Here we go for another thread cr88192 takes seriously.

Previously "Krohm"

Here we go for another thread cr88192 takes seriously.

just responding to comments and giving information is all...

(mostly: my ability to spot patterns has seemingly found a pattern... and it caught some interest, but mostly in a "can it work? most probably!..." sense...).

What, exactly, does "VM managed C" even mean?

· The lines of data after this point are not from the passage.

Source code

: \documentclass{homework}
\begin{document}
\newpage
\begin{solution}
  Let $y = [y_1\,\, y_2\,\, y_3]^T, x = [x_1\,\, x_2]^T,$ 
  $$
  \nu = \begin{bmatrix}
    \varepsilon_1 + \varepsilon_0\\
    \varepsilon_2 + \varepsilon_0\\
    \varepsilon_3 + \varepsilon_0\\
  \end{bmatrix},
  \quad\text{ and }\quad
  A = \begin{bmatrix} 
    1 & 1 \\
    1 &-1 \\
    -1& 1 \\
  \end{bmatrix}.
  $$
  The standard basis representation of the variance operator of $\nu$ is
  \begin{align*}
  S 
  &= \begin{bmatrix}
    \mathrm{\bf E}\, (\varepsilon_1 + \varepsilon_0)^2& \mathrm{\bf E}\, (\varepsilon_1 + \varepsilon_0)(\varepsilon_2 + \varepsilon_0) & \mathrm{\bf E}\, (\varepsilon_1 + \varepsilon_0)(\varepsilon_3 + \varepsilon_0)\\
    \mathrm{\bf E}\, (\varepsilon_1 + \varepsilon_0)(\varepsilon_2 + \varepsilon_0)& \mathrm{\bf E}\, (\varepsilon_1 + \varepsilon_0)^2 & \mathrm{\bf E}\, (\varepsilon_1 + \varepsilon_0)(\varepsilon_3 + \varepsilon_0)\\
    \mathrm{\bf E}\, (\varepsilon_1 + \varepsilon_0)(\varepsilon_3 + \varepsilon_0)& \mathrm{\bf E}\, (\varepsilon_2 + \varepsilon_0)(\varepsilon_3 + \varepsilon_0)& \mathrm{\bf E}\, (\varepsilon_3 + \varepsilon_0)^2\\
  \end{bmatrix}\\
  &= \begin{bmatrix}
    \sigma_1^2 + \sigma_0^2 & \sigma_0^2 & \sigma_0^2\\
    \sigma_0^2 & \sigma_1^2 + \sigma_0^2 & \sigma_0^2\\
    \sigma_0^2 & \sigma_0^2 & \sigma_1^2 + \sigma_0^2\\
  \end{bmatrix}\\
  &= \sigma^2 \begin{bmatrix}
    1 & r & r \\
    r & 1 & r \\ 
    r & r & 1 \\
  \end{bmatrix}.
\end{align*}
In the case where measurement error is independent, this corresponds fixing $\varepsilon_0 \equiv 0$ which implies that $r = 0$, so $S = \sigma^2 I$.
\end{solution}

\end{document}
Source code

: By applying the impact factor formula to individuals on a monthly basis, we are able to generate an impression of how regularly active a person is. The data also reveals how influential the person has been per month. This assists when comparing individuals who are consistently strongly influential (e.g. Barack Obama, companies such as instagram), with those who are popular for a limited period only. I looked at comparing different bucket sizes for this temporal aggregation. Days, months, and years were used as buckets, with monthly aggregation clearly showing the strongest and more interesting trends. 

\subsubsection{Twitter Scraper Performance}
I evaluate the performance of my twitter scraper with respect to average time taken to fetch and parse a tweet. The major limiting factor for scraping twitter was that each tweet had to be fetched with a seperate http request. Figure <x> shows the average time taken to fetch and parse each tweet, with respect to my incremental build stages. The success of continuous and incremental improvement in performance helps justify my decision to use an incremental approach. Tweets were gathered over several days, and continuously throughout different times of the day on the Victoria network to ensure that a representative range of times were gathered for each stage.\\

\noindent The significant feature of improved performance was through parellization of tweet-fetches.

the language is still C, and still behaves pretty much like plain old C and can use native-compiled libraries and so on, but rather than being compiled directly to native code, is compiled first to a bytecode format, and possibly compiled to native code for each target (such as via a JIT compiler, or maybe an AOT compiler), allowing an increased range of portability (no need to recompile a "reasonably written" application to run on various targets, provided the VM is available).

...

I remember writing one of those. It was the coolest thing, designing this little architecture with a C compiler, and it was so powerful and could use native libraries, and could be rigged like a normal scripting language... until I realized it could do too much. The tasks for which I needed a scripting language were so high performance, that using a general scripting VM with a language based on C resulted in it being unusably inefficient, unless I went all out and essentially made a "C to byte code to ASM" compiler, which defeated the purpose of compiling to byte code in the first place, since it wouldn't nearly save me any time, having to write JIT interpreters for every platform that already had a C compiler.

In the end, I wound up putting the VM on a shelf, and designing several smaller, but much, much faster VMs with more specialized languages for their purposes. It does give me great interest to see others doing similar projects, though.